La vida la definimos como el tesoro más preciado. Por ello, el ser humano siempre ha tenido como uno de sus más profundos anhelos encontrar el método ideal para prolongar su existencia, retrasando el deterioro de las funciones vitales y manteniendo un aspecto físico lozano y jovial.
Creo que la juventud -como lo escribí en mi columna anterior-, es uno de los grandes tesoros del ser humano, es el manantial de energía y motivación que nos impulsa durante la vida. Es un estado del espíritu y no simplemente la edad que precede a la etapa adulta.

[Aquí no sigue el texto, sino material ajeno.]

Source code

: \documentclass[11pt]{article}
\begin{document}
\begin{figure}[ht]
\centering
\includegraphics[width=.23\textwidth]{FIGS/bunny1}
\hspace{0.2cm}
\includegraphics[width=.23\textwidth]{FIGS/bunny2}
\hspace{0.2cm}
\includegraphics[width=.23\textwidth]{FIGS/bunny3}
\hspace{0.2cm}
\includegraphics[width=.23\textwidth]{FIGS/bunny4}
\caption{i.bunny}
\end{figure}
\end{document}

Hoy, los herederos de los alquimistas y de los expedicionarios de la búsqueda de la ‘fuente de la juventud’ perseveran en esta utópica tarea, y nos alienan en una cultura de estereotipos de belleza y juventud.

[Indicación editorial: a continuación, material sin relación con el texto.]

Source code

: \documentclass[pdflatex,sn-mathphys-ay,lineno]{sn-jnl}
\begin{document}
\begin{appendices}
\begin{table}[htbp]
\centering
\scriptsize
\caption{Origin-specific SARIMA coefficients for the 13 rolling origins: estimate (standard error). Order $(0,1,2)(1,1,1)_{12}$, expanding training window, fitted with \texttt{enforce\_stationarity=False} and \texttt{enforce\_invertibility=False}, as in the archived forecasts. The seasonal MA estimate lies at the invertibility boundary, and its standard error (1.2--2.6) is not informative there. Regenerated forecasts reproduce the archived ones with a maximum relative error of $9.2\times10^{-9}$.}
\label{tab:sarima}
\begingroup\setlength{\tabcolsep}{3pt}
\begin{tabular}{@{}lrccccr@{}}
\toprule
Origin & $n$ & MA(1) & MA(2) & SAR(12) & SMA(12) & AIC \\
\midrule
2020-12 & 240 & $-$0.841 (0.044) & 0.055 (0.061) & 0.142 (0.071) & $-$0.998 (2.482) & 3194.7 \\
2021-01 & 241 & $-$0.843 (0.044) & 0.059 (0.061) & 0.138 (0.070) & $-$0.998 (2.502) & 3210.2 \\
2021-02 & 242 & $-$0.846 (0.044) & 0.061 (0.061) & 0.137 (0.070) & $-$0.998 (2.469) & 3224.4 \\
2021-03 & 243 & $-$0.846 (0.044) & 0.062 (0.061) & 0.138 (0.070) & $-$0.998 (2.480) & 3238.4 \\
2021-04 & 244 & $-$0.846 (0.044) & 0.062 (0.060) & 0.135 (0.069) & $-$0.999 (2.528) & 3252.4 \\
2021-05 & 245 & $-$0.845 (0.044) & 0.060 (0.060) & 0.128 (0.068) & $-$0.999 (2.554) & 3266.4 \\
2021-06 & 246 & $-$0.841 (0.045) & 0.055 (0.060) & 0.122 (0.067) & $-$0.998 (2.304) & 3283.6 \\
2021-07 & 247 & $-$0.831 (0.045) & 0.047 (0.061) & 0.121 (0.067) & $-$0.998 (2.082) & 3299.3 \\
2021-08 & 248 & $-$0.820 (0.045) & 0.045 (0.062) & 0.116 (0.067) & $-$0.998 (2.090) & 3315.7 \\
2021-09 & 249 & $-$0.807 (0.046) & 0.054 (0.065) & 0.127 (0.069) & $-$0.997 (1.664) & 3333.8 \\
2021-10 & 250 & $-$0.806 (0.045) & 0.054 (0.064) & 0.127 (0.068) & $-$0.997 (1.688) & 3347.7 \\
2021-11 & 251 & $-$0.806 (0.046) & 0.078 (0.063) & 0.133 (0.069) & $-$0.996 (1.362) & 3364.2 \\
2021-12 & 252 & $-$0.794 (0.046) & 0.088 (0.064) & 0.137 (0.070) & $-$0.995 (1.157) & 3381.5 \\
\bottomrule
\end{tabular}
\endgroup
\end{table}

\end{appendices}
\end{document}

Si solo validamos la apariencia física como condición de juventud se nos convierte en condición obligatoria el uso de sustancias o procedimientos para rejuvenecer las facciones y modelar el cuerpo, o el sometimiento permanente a técnicas estéticas e intervenciones quirúrgicas de cirugía plástica, y cientos de fórmulas y métodos que hoy copan la literatura científica o publicaciones de moda, frivolidades y tendencias.
Todo este maremágnum de procedimientos y tratamientos ha traído consigo también un estrés permanente en las personas que los utilizan, convirtiéndolas en esclavas y entronizando una cultura que referencia a la juventud solamente en la apariencia física, dejando de lado la importancia de la salud mental y madurez inherente a cada periodo de la vida. En el afán de impedir la llegada de los signos de la vejez y ocultarlos, hay quienes abusan de estos métodos, llegando a deformar su identidad, arruinando por completo su apariencia física o, peor aún, perdiendo el bien más preciado: la vida.

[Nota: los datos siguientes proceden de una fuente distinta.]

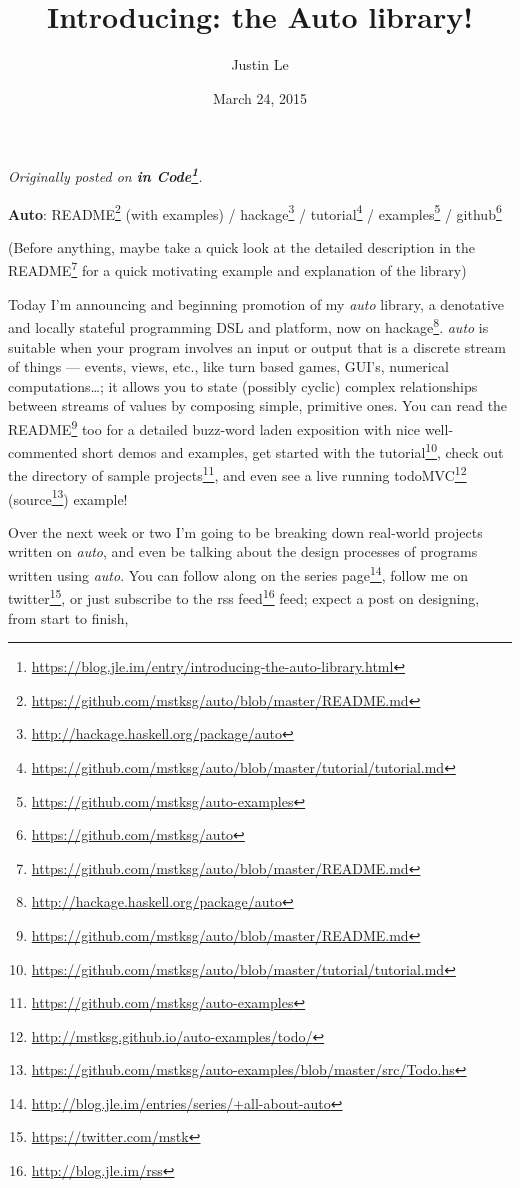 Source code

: \documentclass[]{article}
\title{Introducing: the Auto library!}
\author{Justin Le}
\date{March 24, 2015}
\renewcommand{\href}[2]{#2\footnote{\url{#1}}}
\begin{document}
\maketitle

\emph{Originally posted on
\textbf{\href{https://blog.jle.im/entry/introducing-the-auto-library.html}{in
Code}}.}

\textbf{Auto}:
\href{https://github.com/mstksg/auto/blob/master/README.md}{README}
(with examples) /
\href{http://hackage.haskell.org/package/auto}{hackage} /
\href{https://github.com/mstksg/auto/blob/master/tutorial/tutorial.md}{tutorial}
/ \href{https://github.com/mstksg/auto-examples}{examples} /
\href{https://github.com/mstksg/auto}{github}

(Before anything, maybe take a quick look at the detailed description in
the \href{https://github.com/mstksg/auto/blob/master/README.md}{README}
for a quick motivating example and explanation of the library)

Today I'm announcing and beginning promotion of my \emph{auto} library,
a denotative and locally stateful programming DSL and platform, now
\href{http://hackage.haskell.org/package/auto}{on hackage}. \emph{auto}
is suitable when your program involves an input or output that is a
discrete stream of things --- events, views, etc., like turn based
games, GUI's, numerical computations\ldots{}; it allows you to state
(possibly cyclic) complex relationships between streams of values by
composing simple, primitive ones. You can read the
\href{https://github.com/mstksg/auto/blob/master/README.md}{README} too
for a detailed buzz-word laden exposition with nice well-commented short
demos and examples, get started with
\href{https://github.com/mstksg/auto/blob/master/tutorial/tutorial.md}{the
tutorial}, check out the directory of
\href{https://github.com/mstksg/auto-examples}{sample projects}, and
even see a live running
\href{http://mstksg.github.io/auto-examples/todo/}{todoMVC}
(\href{https://github.com/mstksg/auto-examples/blob/master/src/Todo.hs}{source})
example!

Over the next week or two I'm going to be breaking down real-world
projects written on \emph{auto}, and even be talking about the design
processes of programs written using \emph{auto}. You can follow along on
\href{http://blog.jle.im/entries/series/+all-about-auto}{the series
page}, follow me on \href{https://twitter.com/mstk}{twitter}, or just
subscribe to the \href{http://blog.jle.im/rss}{rss feed} feed; expect a
post on designing, from start to finish,
\end{document}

La felicidad y el cultivo de la autoestima radican en disfrutar a plenitud cada época de la vida, con sus pros y sus limitaciones, sus tristezas y alegrías, y con las posibilidades que cada periodo nos brinda. Ninguna etapa será igual a otra, ya que las condiciones físicas varían, y año a año se acumula mayor conocimiento y experiencia, convirtiéndose con el tiempo en el patrimonio más importante de nuestra existencia.
Claro que es necesario preservar la salud física y velar por nuestro aspecto; sin embargo, es trascendental darle su real relevancia y valor para desarrollar la juventud mental y espiritual.
Es obligatorio aprender a ser felices desde lo espiritual y sin cortapisas, disfrutar de quienes somos, gozar de la familia y de la gente que nos acompaña en los diferentes escenarios en que nos movemos, ejercitar la mente y el cuerpo, ser solidarios, darle la real dimensión a los problemas y realizar actividades lúdicas que nos regocijen, son algunas ‘técnicas’ útiles recogidas desde las ciencias de salud y las vivencias propias.
Sin percatarnos, podemos estar desperdiciando la juventud espiritual en las diversas etapas de la vida y, con ella, la posibilidad de ser realmente felices. No hay nada mejor que envejecer acumulando juventud.